Lisa, noooooooo! No no no no. I'm coming in way late on this, for which I'm sorry. When I told you to go to the ER last week without passing go and collecting the $200, I never seriously thought you might be dealing with mets this early. Like all the rest of your cyber sisters, I'm stunned. I agree, one is better than multiples, although brain mets is an area I've not done much reading on. Can you feel all the energy we're sending your way? Might cause a quake, so watch out.
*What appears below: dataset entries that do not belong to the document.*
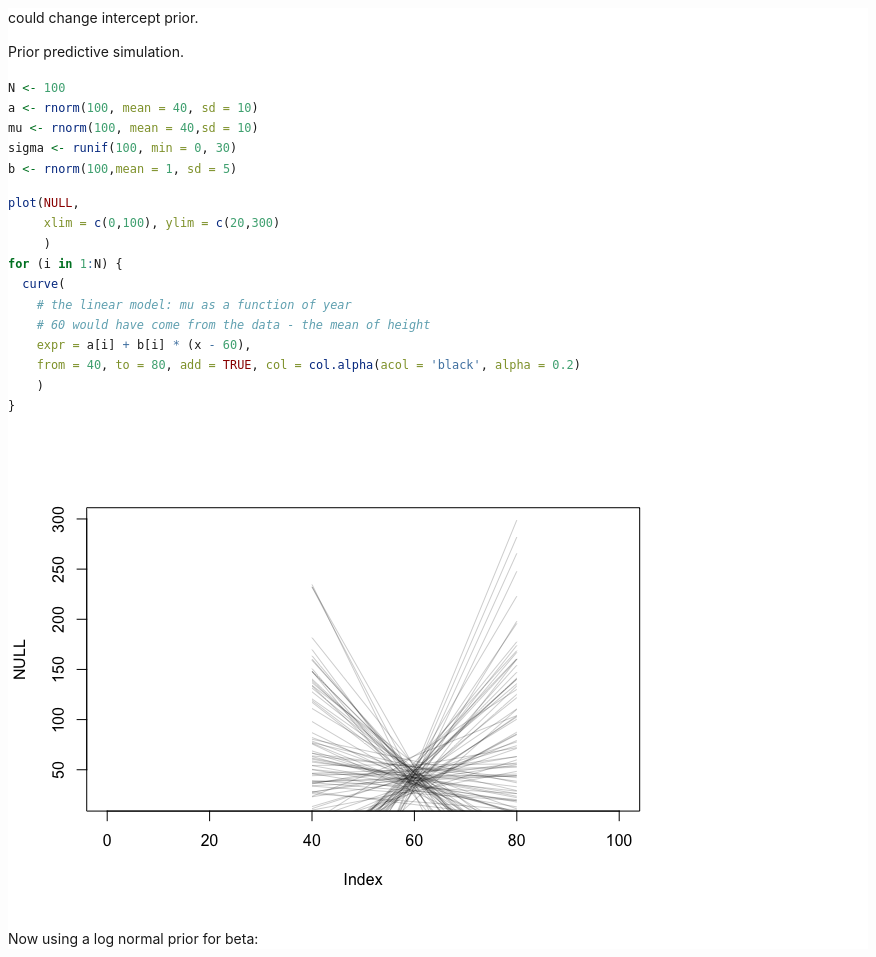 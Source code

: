 could change intercept prior.

Prior predictive simulation.

``` r
N <- 100
a <- rnorm(100, mean = 40, sd = 10)
mu <- rnorm(100, mean = 40,sd = 10)
sigma <- runif(100, min = 0, 30) 
b <- rnorm(100,mean = 1, sd = 5) 
```

``` r
plot(NULL,
     xlim = c(0,100), ylim = c(20,300)
     )
for (i in 1:N) {
  curve(
    # the linear model: mu as a function of year
    # 60 would have come from the data - the mean of height 
    expr = a[i] + b[i] * (x - 60), 
    from = 40, to = 80, add = TRUE, col = col.alpha(acol = 'black', alpha = 0.2)
    )
}
```

![](Ch4_files/figure-gfm/unnamed-chunk-45-1.png)

Now using a log normal prior for beta:
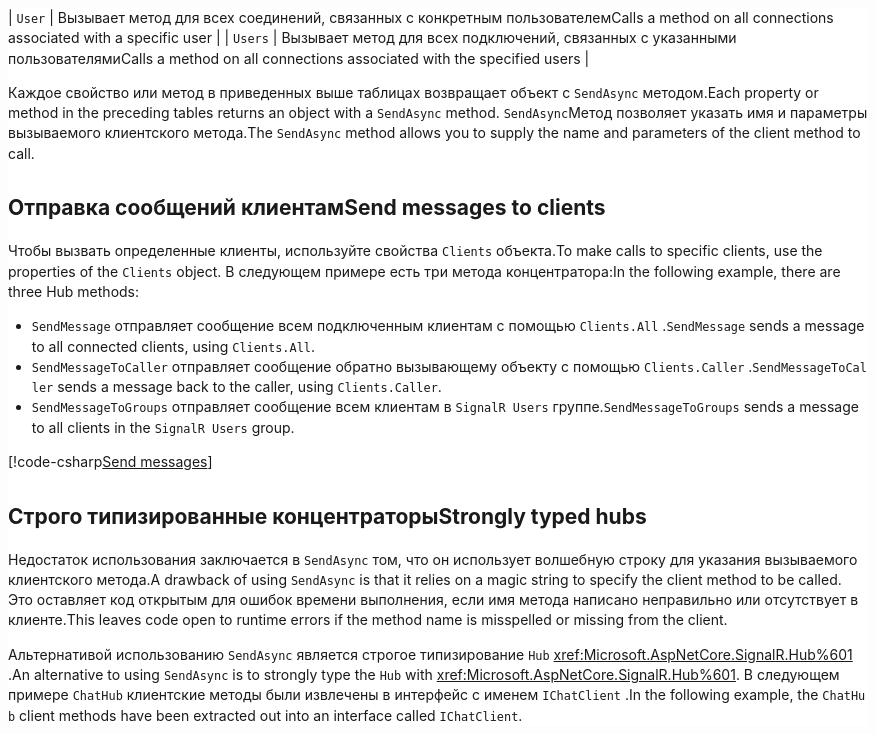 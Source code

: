 | `User` | <span data-ttu-id="b4c75-162">Вызывает метод для всех соединений, связанных с конкретным пользователем</span><span class="sxs-lookup"><span data-stu-id="b4c75-162">Calls a method on all connections associated with a specific user</span></span> |
| `Users` | <span data-ttu-id="b4c75-163">Вызывает метод для всех подключений, связанных с указанными пользователями</span><span class="sxs-lookup"><span data-stu-id="b4c75-163">Calls a method on all connections associated with the specified users</span></span> |

<span data-ttu-id="b4c75-164">Каждое свойство или метод в приведенных выше таблицах возвращает объект с `SendAsync` методом.</span><span class="sxs-lookup"><span data-stu-id="b4c75-164">Each property or method in the preceding tables returns an object with a `SendAsync` method.</span></span> <span data-ttu-id="b4c75-165">`SendAsync`Метод позволяет указать имя и параметры вызываемого клиентского метода.</span><span class="sxs-lookup"><span data-stu-id="b4c75-165">The `SendAsync` method allows you to supply the name and parameters of the client method to call.</span></span>

## <a name="send-messages-to-clients"></a><span data-ttu-id="b4c75-166">Отправка сообщений клиентам</span><span class="sxs-lookup"><span data-stu-id="b4c75-166">Send messages to clients</span></span>

<span data-ttu-id="b4c75-167">Чтобы вызвать определенные клиенты, используйте свойства `Clients` объекта.</span><span class="sxs-lookup"><span data-stu-id="b4c75-167">To make calls to specific clients, use the properties of the `Clients` object.</span></span> <span data-ttu-id="b4c75-168">В следующем примере есть три метода концентратора:</span><span class="sxs-lookup"><span data-stu-id="b4c75-168">In the following example, there are three Hub methods:</span></span>

* <span data-ttu-id="b4c75-169">`SendMessage` отправляет сообщение всем подключенным клиентам с помощью `Clients.All` .</span><span class="sxs-lookup"><span data-stu-id="b4c75-169">`SendMessage` sends a message to all connected clients, using `Clients.All`.</span></span>
* <span data-ttu-id="b4c75-170">`SendMessageToCaller` отправляет сообщение обратно вызывающему объекту с помощью `Clients.Caller` .</span><span class="sxs-lookup"><span data-stu-id="b4c75-170">`SendMessageToCaller` sends a message back to the caller, using `Clients.Caller`.</span></span>
* <span data-ttu-id="b4c75-171">`SendMessageToGroups` отправляет сообщение всем клиентам в `SignalR Users` группе.</span><span class="sxs-lookup"><span data-stu-id="b4c75-171">`SendMessageToGroups` sends a message to all clients in the `SignalR Users` group.</span></span>

[!code-csharp[Send messages](hubs/sample/hubs/chathub.cs?name=HubMethods)]

## <a name="strongly-typed-hubs"></a><span data-ttu-id="b4c75-172">Строго типизированные концентраторы</span><span class="sxs-lookup"><span data-stu-id="b4c75-172">Strongly typed hubs</span></span>

<span data-ttu-id="b4c75-173">Недостаток использования заключается в `SendAsync` том, что он использует волшебную строку для указания вызываемого клиентского метода.</span><span class="sxs-lookup"><span data-stu-id="b4c75-173">A drawback of using `SendAsync` is that it relies on a magic string to specify the client method to be called.</span></span> <span data-ttu-id="b4c75-174">Это оставляет код открытым для ошибок времени выполнения, если имя метода написано неправильно или отсутствует в клиенте.</span><span class="sxs-lookup"><span data-stu-id="b4c75-174">This leaves code open to runtime errors if the method name is misspelled or missing from the client.</span></span>

<span data-ttu-id="b4c75-175">Альтернативой использованию `SendAsync` является строгое типизирование `Hub` <xref:Microsoft.AspNetCore.SignalR.Hub%601> .</span><span class="sxs-lookup"><span data-stu-id="b4c75-175">An alternative to using `SendAsync` is to strongly type the `Hub` with <xref:Microsoft.AspNetCore.SignalR.Hub%601>.</span></span> <span data-ttu-id="b4c75-176">В следующем примере `ChatHub` клиентские методы были извлечены в интерфейс с именем `IChatClient` .</span><span class="sxs-lookup"><span data-stu-id="b4c75-176">In the following example, the `ChatHub` client methods have been extracted out into an interface called `IChatClient`.</span></span>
My IOS of last week has shifted into familiar territory. My dad seems to be doing fine. He was originally thought to have had a stroke, and then was thought to have passed out because of a low heart rate. After tossing that dx around for awhile, the ER doc decided it must have been a "transient ischemic attack" (TIA = "mini-stroke"), since there was no sign of continuing heart problems. But, there was no sign of neurologic damage from a stroke, either...so finally they decided he must have had a seizure. That dx came partly because of more details my mom gave about the incident. I'm not convinced of any of it right now. He has follow-up appts. but not until December. In the meantime, I guess a mild seizure (probably secondary to the Alzheimer's) is better than a stroke. So, the current IOS is just my family's inability to come to grips with any of this and make decisions about long-term care and living conditions for my parents.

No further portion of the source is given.